Could you please explain the lib arts for loop?
It seems you would get decimals here which I do not understand what it is doing,
it is a position parameter the third argument saying the number of the plot?

I have seen add_subplot(6,3,sp+1) explained like this:

The third number in each call indicates which axis object to return, starting from 1 at the top left, increasing to the right .

Also in the loop before this for STEM some positions were filled and I don’t understand why these plots would not be overwritten, uness there is no overlap?

#The first for loop 
    ## Generate first column of line charts. STEM degrees.
    #range(start, stop[, step])
    for sp in range(0,18,3):

#The second for loop 
for sp in range(1,16,3):
    # sp        1,4,  7,  10, 13, 16
    # cat_index 0,1/3,6/3, 3,  4, 5 
    cat_index = int((sp-1)/3)

hi @jamesberentsen

the float values will get converted to integers by the int() method.

let’s demo that using this simple code:

sp_values = [1, 4, 7, 10, 13, 16]

for sp in sp_values: 
    # converting the floats to int by casting the division in int() method
    div_by_3_as_int = int(( sp - 1)/ 3)

    # not using int() method for conversion
    div_by_3 = (sp - 1)/ 3

    # printing the two results side by side
    print(div_by_3_as_int, "|", div_by_3)

This would result in the following:
image
so the subplots that each of the categories from the liberal arts list will get assigned to will be from 0 to 5.

1 Like

Hi @jamesberentsen

Oops, my bad on that part. I mixed it up with some other query at hand. I have removed it from the previous post so that it does not create further confusion.

I am really not sure where exactly your confusion is though. You marked @jenil2452000’s answer as a solution in this post created by you,

and he explained the same thing. There is no overlap because we are shifting the sp value by 3. So as

  • STEM category takes the value of 1, 4, 7, 10, 13, 16 as subplot reference,
  • Liberal_Arts category takes the value 2, 5, 8, 11, 14, 17 and
  • Other Category takes the values 3, 6, 9, 12, 15, 18

Since SP starts at 0 ends at 18(excluded) and is increased by 3, SP+1 starts at 0 or 1 or 2, ends at 19(excluded), and is increased by 3.

We are seriously going in a recursive loop about this project.

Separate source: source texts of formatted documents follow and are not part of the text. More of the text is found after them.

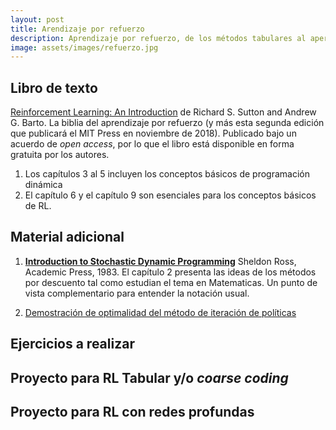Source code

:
 ```yaml
---
layout: post
title: Arendizaje por refuerzo
description: Aprendizaje por refuerzo, de los métodos tabulares al aperendizaje profundo
image: assets/images/refuerzo.jpg
---
```


## Libro de texto

[Reinforcement Learning: An
Introduction](https://drive.google.com/file/d/1opPSz5AZ_kVa1uWOdOiveNiBFiEOHjkG/view)
de Richard S. Sutton and Andrew G. Barto. La biblia del aprendizaje por refuerzo (y más
esta segunda edición que publicará el MIT Press en noviembre de 2018). Publicado bajo un
acuerdo de *open access*, por lo que el libro está disponible en forma gratuita por los autores.


1. Los capítulos 3 al 5 incluyen los conceptos básicos de programación dinámica
2. El capítulo 6 y el capítulo 9 son esenciales para los conceptos básicos de RL.

## Material adicional

1. [**Introduction to Stochastic Dynamic
Programming**](http://www.deeplearningitalia.com/wp-content/uploads/2018/03/Introduction-to-Stochastic-Dynamic-Programming-Ross.pdf)
Sheldon Ross, Academic Press, 1983. El capítulo 2 presenta las ideas de los
métodos por descuento tal como estudian el tema en Matematicas. Un punto de
vista complementario para entender la notación usual.


2. [Demostración de optimalidad del método de iteración de
   políticas](http://ee266.stanford.edu/lectures/dpproof.pdf)


## Ejercicios a realizar


## Proyecto para RL Tabular y/o *coarse coding*

## Proyecto para RL con redes profundas
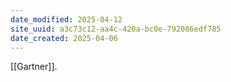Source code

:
```yaml
---
date_modified: 2025-04-12
site_uuid: a3c73c12-aa4c-420a-bc0e-792086edf785
date_created: 2025-04-06
---
```


[[Gartner]].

Are you by chance Vik Paruchuri in disguise and testing all of us!? :thinking: :open_mouth:

1 Like

thank you for clarifying the answers I had trouble with cat_index, I was putting in the code stem_cat[i], and it was telling me (list out of index) because my add_subplot was(6,3,1+i), but I have done it differently for the beginning I increase both range and the add_subplot() and I put all the major in one list but then I learned the project way and I changed.

1 Like

I did it differently by using indexing. Seemed more logical to me.
women_degrees = pd.read_csv(‘percent-bachelors-degrees-women-usa.csv’)
cb_dark_blue = (0/255,107/255,164/255)
cb_orange = (255/255, 128/255, 14/255)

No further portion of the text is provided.